Keywords: watermarking, relational database, information security

1. Introduction

The evolution of multimedia technologies and communications has resulted in a remarkable increase in the construction, transfer and sharing of databases. As a consequence, data gathering and management into databases or data warehouses or the scaling up to big data become important economical and strategic concerns for enterprises and public administrations in decision making. The expansion of data‐mining and assisted analysis tools are just two examples that highlight the growing value of these databases. In that context, information leaks, thefts (confidentiality, traceability) or even degradations (integrity/authenticity), intentional or not, represent a real menace. This has recently been proved by the Wikileaks [1] or the Falciani cases [2], where large amounts of sensitive data have been exposed publicly on the Internet due to internal leaks.

Several protection mechanisms have been proposed so as to protect digital contents. A nonexhaustive list encompasses user authentication, access control and encryption which are helpful for confidentiality, digital signatures that can support data integrity and non repudiation and logs that can help to trace data. However, these security solutions offer an a priori protection in the sense that once they are bypassed, or more simply when the data access is granted, data are no longer protected.

On the contrary, watermarking can complementarily provide an a posteriori data protection. By definition, watermarking lies on the insertion of a message (some security attributes) into a host document (e.g., an image, an audio signal or, in our case, a database) by slightly modifying it based on the principle of controlled distortion. Watermarking leaves thus access to the data, which can be manipulated or consulted, while staying protected by means of a watermark. This watermark or the message it corresponds to (or equivalently the embedded security attributes) may serve as the protection of the owner rights, data integrity, data traceability, etc. Its versatility makes watermarking a really attractive solution for sensitive data protection.

While there is vast knowledge in the field of multimedia watermarking [3, 4], the interest in database watermarking has been limited, to date, with about 100 publications since the seminal method of Agrawal and Kiernan, which dates to 2002 [5]. In particular, and as we will see in the sequel, relational database watermarking differs from multimedia contents watermarking in several points. Among them, two are worth highlighting—i) records in a database can be reorganized without changing the meaning of the database, in opposition to highly correlated neighbor samples in a signal or pixels in images and ii) the existence of specific manipulations a database may undergo like tuple suppression and insertion which will modify the database structure. At the same time, depending on the nature and on the sensitivity of the data, more or less strict distortion constraints have to be considered and managed or at least modeled.

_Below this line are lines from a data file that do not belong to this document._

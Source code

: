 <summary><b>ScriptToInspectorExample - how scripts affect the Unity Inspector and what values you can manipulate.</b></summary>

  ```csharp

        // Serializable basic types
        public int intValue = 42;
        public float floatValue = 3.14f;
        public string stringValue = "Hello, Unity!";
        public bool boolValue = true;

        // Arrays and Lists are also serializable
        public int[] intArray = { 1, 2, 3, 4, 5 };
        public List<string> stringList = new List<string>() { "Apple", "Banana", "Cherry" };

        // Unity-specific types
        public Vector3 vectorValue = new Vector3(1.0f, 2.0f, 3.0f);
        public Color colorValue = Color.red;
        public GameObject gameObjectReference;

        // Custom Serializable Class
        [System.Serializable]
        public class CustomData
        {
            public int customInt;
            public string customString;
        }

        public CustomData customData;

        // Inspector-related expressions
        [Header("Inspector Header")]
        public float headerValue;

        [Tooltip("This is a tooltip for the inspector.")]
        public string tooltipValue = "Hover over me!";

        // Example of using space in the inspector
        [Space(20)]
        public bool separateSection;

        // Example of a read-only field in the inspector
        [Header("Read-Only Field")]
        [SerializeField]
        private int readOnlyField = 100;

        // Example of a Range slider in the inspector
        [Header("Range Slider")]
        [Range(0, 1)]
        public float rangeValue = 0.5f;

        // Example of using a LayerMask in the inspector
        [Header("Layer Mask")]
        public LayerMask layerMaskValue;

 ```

This chapter addresses the latest advances on the protection of relational databases by means of watermarking. We focus, in particular, on methods that aim at preserving the informative content of database. If in the past distortion control techniques preserved database statistics, a recent one suggests taking into account the semantic meaning of database records.

This chapter is divided into five main sections. First, in Section 2, we present the main applications of database watermarking. In Section 3, we come back and sum up the basic principles of database watermarking, highlighting the main differences with watermarking of multimedia contents (i.e., images, video). Section 4 gives an overview of the existing database watermarking techniques, putting in evidence “how” distortion control in database watermarking is most of the time achieved. In this section, we describe, in more detail, a semantic distortion control by means of ontologies—a modeling that is much more general. This solution is illustrated considering a practical case with a medical database containing inpatient stay records.

2. Applications of database watermarking

As depicted above, watermarking stands for the insertion or dissimulation of a message (a watermark) into the records or the attributes’ values of a database. Depending on the relationship between the host database and the embedded message, different applications have been proposed.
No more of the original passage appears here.